▶ Required work
Transcribe the data underneath exactly. No images belong in your version.

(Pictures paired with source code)
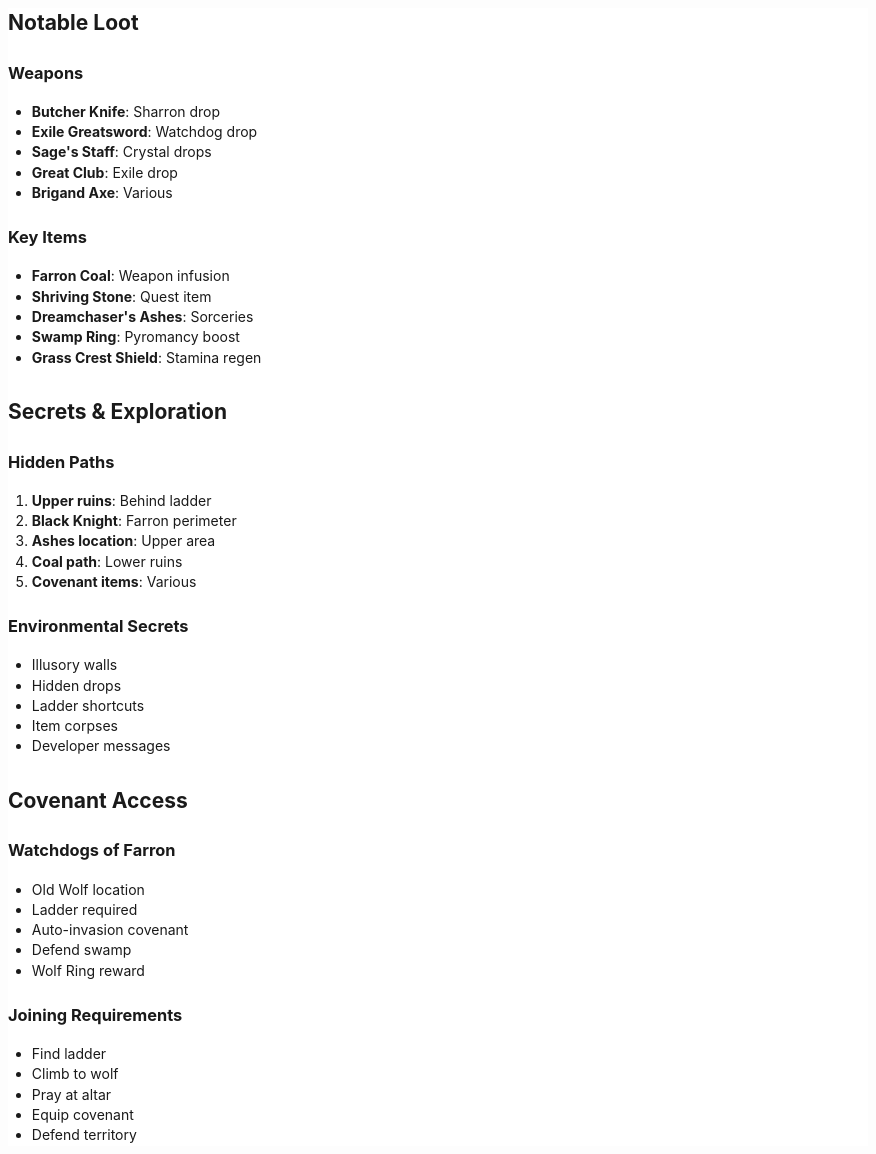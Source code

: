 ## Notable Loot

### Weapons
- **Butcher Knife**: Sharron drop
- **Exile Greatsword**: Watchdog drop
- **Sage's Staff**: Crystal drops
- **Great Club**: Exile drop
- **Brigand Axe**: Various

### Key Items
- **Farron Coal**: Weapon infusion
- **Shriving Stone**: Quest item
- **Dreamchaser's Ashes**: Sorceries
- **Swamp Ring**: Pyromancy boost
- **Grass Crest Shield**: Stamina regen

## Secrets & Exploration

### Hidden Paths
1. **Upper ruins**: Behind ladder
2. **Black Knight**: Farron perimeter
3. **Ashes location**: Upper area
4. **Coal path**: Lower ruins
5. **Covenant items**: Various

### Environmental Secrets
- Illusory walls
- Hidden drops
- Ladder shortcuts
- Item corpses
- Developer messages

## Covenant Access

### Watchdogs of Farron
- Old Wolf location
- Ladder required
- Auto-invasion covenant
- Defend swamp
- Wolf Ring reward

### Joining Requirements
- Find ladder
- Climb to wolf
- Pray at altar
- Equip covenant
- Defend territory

▶ Exercise response
Source code

: ## Notable Loot

### Weapons
- **Butcher Knife**: Sharron drop
- **Exile Greatsword**: Watchdog drop
- **Sage's Staff**: Crystal drops
- **Great Club**: Exile drop
- **Brigand Axe**: Various

### Key Items
- **Farron Coal**: Weapon infusion
- **Shriving Stone**: Quest item
- **Dreamchaser's Ashes**: Sorceries
- **Swamp Ring**: Pyromancy boost
- **Grass Crest Shield**: Stamina regen

## Secrets & Exploration

### Hidden Paths
1. **Upper ruins**: Behind ladder
2. **Black Knight**: Farron perimeter
3. **Ashes location**: Upper area
4. **Coal path**: Lower ruins
5. **Covenant items**: Various

### Environmental Secrets
- Illusory walls
- Hidden drops
- Ladder shortcuts
- Item corpses
- Developer messages

## Covenant Access

### Watchdogs of Farron
- Old Wolf location
- Ladder required
- Auto-invasion covenant
- Defend swamp
- Wolf Ring reward

### Joining Requirements
- Find ladder
- Climb to wolf
- Pray at altar
- Equip covenant
- Defend territory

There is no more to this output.